Estamos en el peor momento de nuestra historia. Prácticamente la mitad de la población de nuestra nación no está en condiciones de cubrir sus necesidades básicas, con un altísimo porcentaje de niños y adolescentes.

¿Quién es el responsable de esta tragedia nacional y popular? Todos somos responsables. La historia de un país anómico y bobo, que se ha ido empobreciendo año tras año durante largas décadas, deja a las claras el fracaso estrepitoso de nuestros líderes y de la poca responsabilidad con que se trata el futuro de nuestra nación. El precio que tiene el dólar hoy es precisamente, el precio del miedo al futuro.

Argentina llegó a ser una potencia. Un país donde la gente quería venir a vivir, no un país, como ahora, del que la gente se quiere ir. Estamos obligados a preguntarnos ¿Qué nos pasó? Y, en ese análisis, tengo para mí que la banalización de la clase dirigente ha tenido un alto porcentaje del fracaso nacional. Ser dirigente político es un honor, una responsabilidad. Por eso, repetimos, tienen la obligación de ser más “morales” que el resto de los ciudadanos.

Lo que sigue es una pregunta: ¿qué estamos haciendo tan mal, que no nos damos cuenta y lo seguimos haciendo tan bien que cada vez estamos peor?

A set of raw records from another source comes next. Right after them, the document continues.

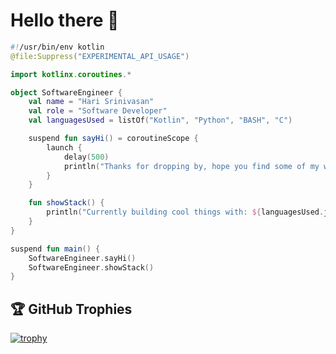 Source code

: # Hello there 👋

```kotlin
#!/usr/bin/env kotlin
@file:Suppress("EXPERIMENTAL_API_USAGE")

import kotlinx.coroutines.*

object SoftwareEngineer {
    val name = "Hari Srinivasan"
    val role = "Software Developer"
    val languagesUsed = listOf("Kotlin", "Python", "BASH", "C")

    suspend fun sayHi() = coroutineScope {
        launch {
            delay(500)
            println("Thanks for dropping by, hope you find some of my work interesting.")
        }
    }

    fun showStack() {
        println("Currently building cool things with: ${languagesUsed.joinToString(", ")}")
    }
}

suspend fun main() {
    SoftwareEngineer.sayHi()
    SoftwareEngineer.showStack()
}

```



## 🏆 GitHub Trophies

[![trophy](https://github-profile-trophy.vercel.app/?username=haz3-jolt&theme=onedark)](https://github.com/ryo-ma/github-profile-trophy)

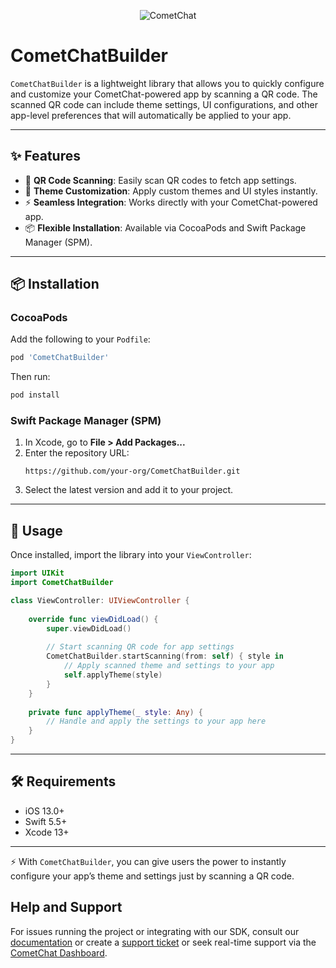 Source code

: <p align="center">
  <img alt="CometChat" src="https://assets.cometchat.io/website/images/logos/banner.png">
</p>

# CometChatBuilder

`CometChatBuilder` is a lightweight library that allows you to quickly configure and customize your CometChat-powered app by scanning a QR code. The scanned QR code can include theme settings, UI configurations, and other app-level preferences that will automatically be applied to your app.  

---

## ✨ Features
- 📱 **QR Code Scanning**: Easily scan QR codes to fetch app settings.  
- 🎨 **Theme Customization**: Apply custom themes and UI styles instantly.  
- ⚡ **Seamless Integration**: Works directly with your CometChat-powered app.  
- 📦 **Flexible Installation**: Available via CocoaPods and Swift Package Manager (SPM).  

---

## 📦 Installation

### CocoaPods
Add the following to your `Podfile`:
```ruby
pod 'CometChatBuilder'
```
Then run:
```bash
pod install
```

### Swift Package Manager (SPM)
1. In Xcode, go to **File > Add Packages...**  
2. Enter the repository URL:
   ```
   https://github.com/your-org/CometChatBuilder.git
   ```
3. Select the latest version and add it to your project.

---

## 🚀 Usage

Once installed, import the library into your `ViewController`:

```swift
import UIKit
import CometChatBuilder

class ViewController: UIViewController {
    
    override func viewDidLoad() {
        super.viewDidLoad()
        
        // Start scanning QR code for app settings
        CometChatBuilder.startScanning(from: self) { style in
            // Apply scanned theme and settings to your app
            self.applyTheme(style)
        }
    }
    
    private func applyTheme(_ style: Any) {
        // Handle and apply the settings to your app here
    }
}
```

---

## 🛠 Requirements
- iOS 13.0+  
- Swift 5.5+  
- Xcode 13+  

---

⚡ With `CometChatBuilder`, you can give users the power to instantly configure your app’s theme and settings just by scanning a QR code.  

## Help and Support
For issues running the project or integrating with our SDK, consult our [documentation](https://www.cometchat.com/docs/sdk/ios/overview) or create a [support ticket](https://help.cometchat.com/hc/en-us) or seek real-time support via the [CometChat Dashboard](https://app.cometchat.com/).


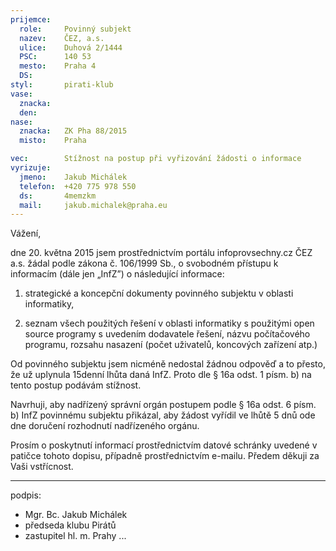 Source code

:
 ```yaml
---
prijemce: 
  role:     Povinný subjekt
  nazev:    ČEZ, a.s.
  ulice:    Duhová 2/1444
  PSC:      140 53
  mesto:    Praha 4
  DS:       
styl:       pirati-klub
vase:
  znacka:  
  den:      
nase:
  znacka:   ZK Pha 88/2015
  misto:    Praha

vec:        Stížnost na postup při vyřizování žádosti o informace
vyrizuje:   
  jmeno:    Jakub Michálek
  telefon:  +420 775 978 550
  ds:       4memzkm
  mail:     jakub.michalek@praha.eu
---
```


Vážení, 

dne 20. května 2015 jsem prostřednictvím portálu infoprovsechny.cz ČEZ a.s. žádal podle zákona č. 106/1999 Sb., o svobodném přístupu k informacím (dále jen „InfZ”) o následující informace:

1. strategické a koncepční dokumenty povinného subjektu v oblasti informatiky,

2. seznam všech použitých řešení v oblasti informatiky s použitými open source programy s uvedením dodavatele řešení, názvu
počítačového programu, rozsahu nasazení (počet uživatelů, koncových zařízení atp.)

Od povinného subjektu jsem nicméně nedostal žádnou odpověď a to přesto, že už uplynula 15denní lhůta daná InfZ. Proto dle § 16a odst. 1 písm. b) na tento postup podávám stížnost.

Navrhuji, aby nadřízený správní orgán postupem podle § 16a odst. 6 písm. b) InfZ povinnému subjektu přikázal, aby žádost vyřídil ve lhůtě 5 dnů ode dne doručení rozhodnutí nadřízeného orgánu.

Prosím o poskytnutí informací prostřednictvím datové schránky uvedené v patičce tohoto dopisu, případně prostřednictvím e-mailu. Předem děkuji za Vaši vstřícnost.

---
podpis: 
  - Mgr. Bc. Jakub Michálek
  - předseda klubu Pirátů
  - zastupitel hl. m. Prahy
...
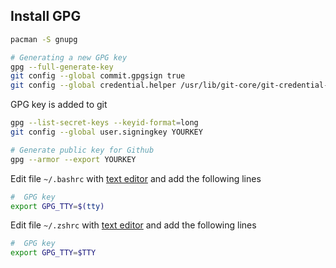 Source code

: ## Install GPG

```bash
pacman -S gnupg

# Generating a new GPG key
gpg --full-generate-key
git config --global commit.gpgsign true
git config --global credential.helper /usr/lib/git-core/git-credential-libsecret
```

GPG key is added to git
```zsh
gpg --list-secret-keys --keyid-format=long
git config --global user.signingkey YOURKEY

# Generate public key for Github
gpg --armor --export YOURKEY
```

Edit file `~/.bashrc` with [text editor][1] and add the following lines
```zsh
#  GPG key
export GPG_TTY=$(tty)
```

Edit file `~/.zshrc` with [text editor][1] and add the following lines
```zsh
#  GPG key
export GPG_TTY=$TTY
```

[1]:#text-editor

El problema del trabajador de pie, cada mañana cuando se levanta para ir a “laburar” es muy concreto: ¿cómo le da de comer a su familia?

Por eso insistimos en que, con los guarismos actuales de la economía nacional no es posible continuar viviendo con un esquema donde más de la mitad de los argentinos sigue dependiendo del subsidio del Estado para subsistir.

Hay que buscar la forma de comenzar un círculo virtuoso que lleve a ese trabajador de a pie a progresar socialmente. Que la prioridad no solo sea la alimentación de su familia, sino la educación de sus hijos y el mejoramiento general de su calidad de vida. El hoy olvidado ascenso social.

Le queda a la clase dirigente hacer su parte. El tobogán que en que se convirtió la Argentina aún no encuentra su piso.